But what about public holidays? Let’s assume you’re entitled to ten days, you now have only forty-four weeks to earn your income.

To turn the forty-four weeks into hours, determine how many hours you’ll want to devote every day. I know sometimes it feels like you’re working twenty-fours per day!

Chargeable and non-chargeable time

If we consider a mobile computer technician, they’ll spend or lose time on potential non-chargeable hours.

Driving to and from clients; attending to incoming calls; doing the banking and administration all consumes time. It’s not unusual to spend twenty to thirty percent of available time on these activities.

For our example, we’ll assume the mobile computer technician is happy to work eight hours per day, Monday to Friday.

Now, we’ll further assume they “lose” ten hours per week on non-chargeable activities. They now only have thirty hours chargeable time per week.

As they plan to work for forty four weeks per year, they will now have only 1,320 chargeable hours (44 weeks multiplied by 30 hours per week).

Their research indicated that they could earn $90,000 per year if they were employed. They have decided that they’d be happy to earn this amount working for themselves.
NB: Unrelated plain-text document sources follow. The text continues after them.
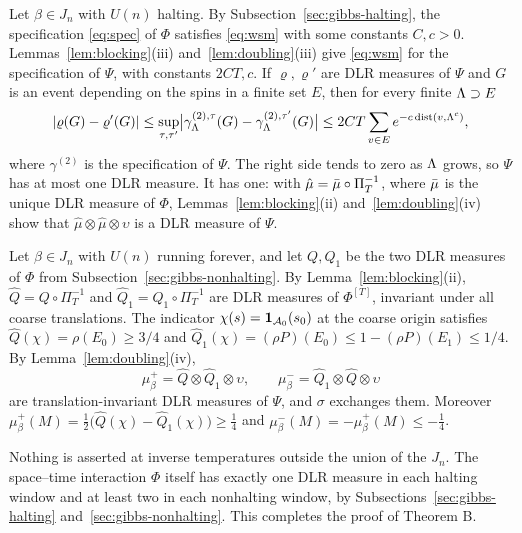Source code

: Let \(\beta\in J_n\) with \(U(n)\) halting. By Subsection~\ref{sec:gibbs-halting}, the specification \eqref{eq:spec} of \(\Phi\) satisfies \eqref{eq:wsm} with some constants \(C,c>0\). Lemmas~\ref{lem:blocking}(iii) and~\ref{lem:doubling}(iii) give \eqref{eq:wsm} for the specification of \(\Psi\), with constants \(2CT,c\). If \(\varrho,\varrho'\) are DLR measures of \(\Psi\) and \(G\) is an event depending on the spins in a finite set \(E\), then for every finite \(\Lambda\supset E\)
\[
|\varrho(G)-\varrho'(G)|\le\sup_{\tau,\tau'}\bigl|\gamma^{(2),\tau}_\Lambda(G)-\gamma^{(2),\tau'}_\Lambda(G)\bigr|\le2CT\sum_{v\in E}e^{-c\operatorname{dist}(v,\Lambda^c)},
\]
where \(\gamma^{(2)}\) is the specification of \(\Psi\). The right side tends to zero as \(\Lambda\) grows, so \(\Psi\) has at most one DLR measure. It has one: with \(\hat\mu=\bar\mu\circ\Pi_T^{-1}\), where \(\bar\mu\) is the unique DLR measure of \(\Phi\), Lemmas~\ref{lem:blocking}(ii) and~\ref{lem:doubling}(iv) show that \(\hat\mu\otimes\hat\mu\otimes\upsilon\) is a DLR measure of \(\Psi\).

Let \(\beta\in J_n\) with \(U(n)\) running forever, and let \(Q,Q_1\) be the two DLR measures of \(\Phi\) from Subsection~\ref{sec:gibbs-nonhalting}. By Lemma~\ref{lem:blocking}(ii), \(\hat Q=Q\circ\Pi_T^{-1}\) and \(\hat Q_1=Q_1\circ\Pi_T^{-1}\) are DLR measures of \(\Phi^{[T]}\), invariant under all coarse translations. The indicator \(\chi(s)=\mathbf 1_{\mathcal A_0}(s_0)\) at the coarse origin satisfies \(\hat Q(\chi)=\rho(E_0)\ge3/4\) and \(\hat Q_1(\chi)=(\rho P)(E_0)\le1-(\rho P)(E_1)\le1/4\). By Lemma~\ref{lem:doubling}(iv),
\[
\mu^+_\beta=\hat Q\otimes\hat Q_1\otimes\upsilon,\qquad
\mu^-_\beta=\hat Q_1\otimes\hat Q\otimes\upsilon
\]
are translation-invariant DLR measures of \(\Psi\), and \(\sigma\) exchanges them. Moreover \(\mu^+_\beta(M)=\tfrac12\bigl(\hat Q(\chi)-\hat Q_1(\chi)\bigr)\ge\tfrac14\) and \(\mu^-_\beta(M)=-\mu^+_\beta(M)\le-\tfrac14\).

Nothing is asserted at inverse temperatures outside the union of the \(J_n\). The space--time interaction \(\Phi\) itself has exactly one DLR measure in each halting window and at least two in each nonhalting window, by Subsections~\ref{sec:gibbs-halting} and~\ref{sec:gibbs-nonhalting}. This completes the proof of Theorem B.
You may think their hourly charge-out rate should be $68.20 ($90,000 divided by 1,320 hours).  The next step will illustrate why this isn’t quite correct.

Step 3: Calculate Your Expenses

This step is a little harder than steps one and two. It requires you to determine how much you think your expenses would be during the year.

You’re likely to have fixed expenses such as rent, and insurance to pay for the entire year, whether you’re working or not.

Variable expenses, such as vehicle expenses, telephone calls, tax, stationery etc, will vary and may reduce when you’re on annual leave, etc.

Include your expenses when you calculate an hourly charge-out rate.

You should include these expenses when calculating your hourly charge-out rate. If you don’t you’ll pay them from the income you’ve earned.

The mobile computer technician estimates they will spend $28,000 per year. This will reduce their net income to only $62,000.

A more logical approach would be to add the $28,000 to the $90,000 they want to earn. We can now divide the $118,000 by the 1,320 chargeable hours they will work.

Their hourly charge-out rate has now increased to $89.40 per hour.

Assuming they do work and bill 1,320 hours at $89.40, their annual income would be, subject to rounding, $118,000. After paying $28,000 on their bills, their net income would be the $90,000 they had planned.

I hope this has demystified how to calculate an hourly charge-out rate if you provide services to clients.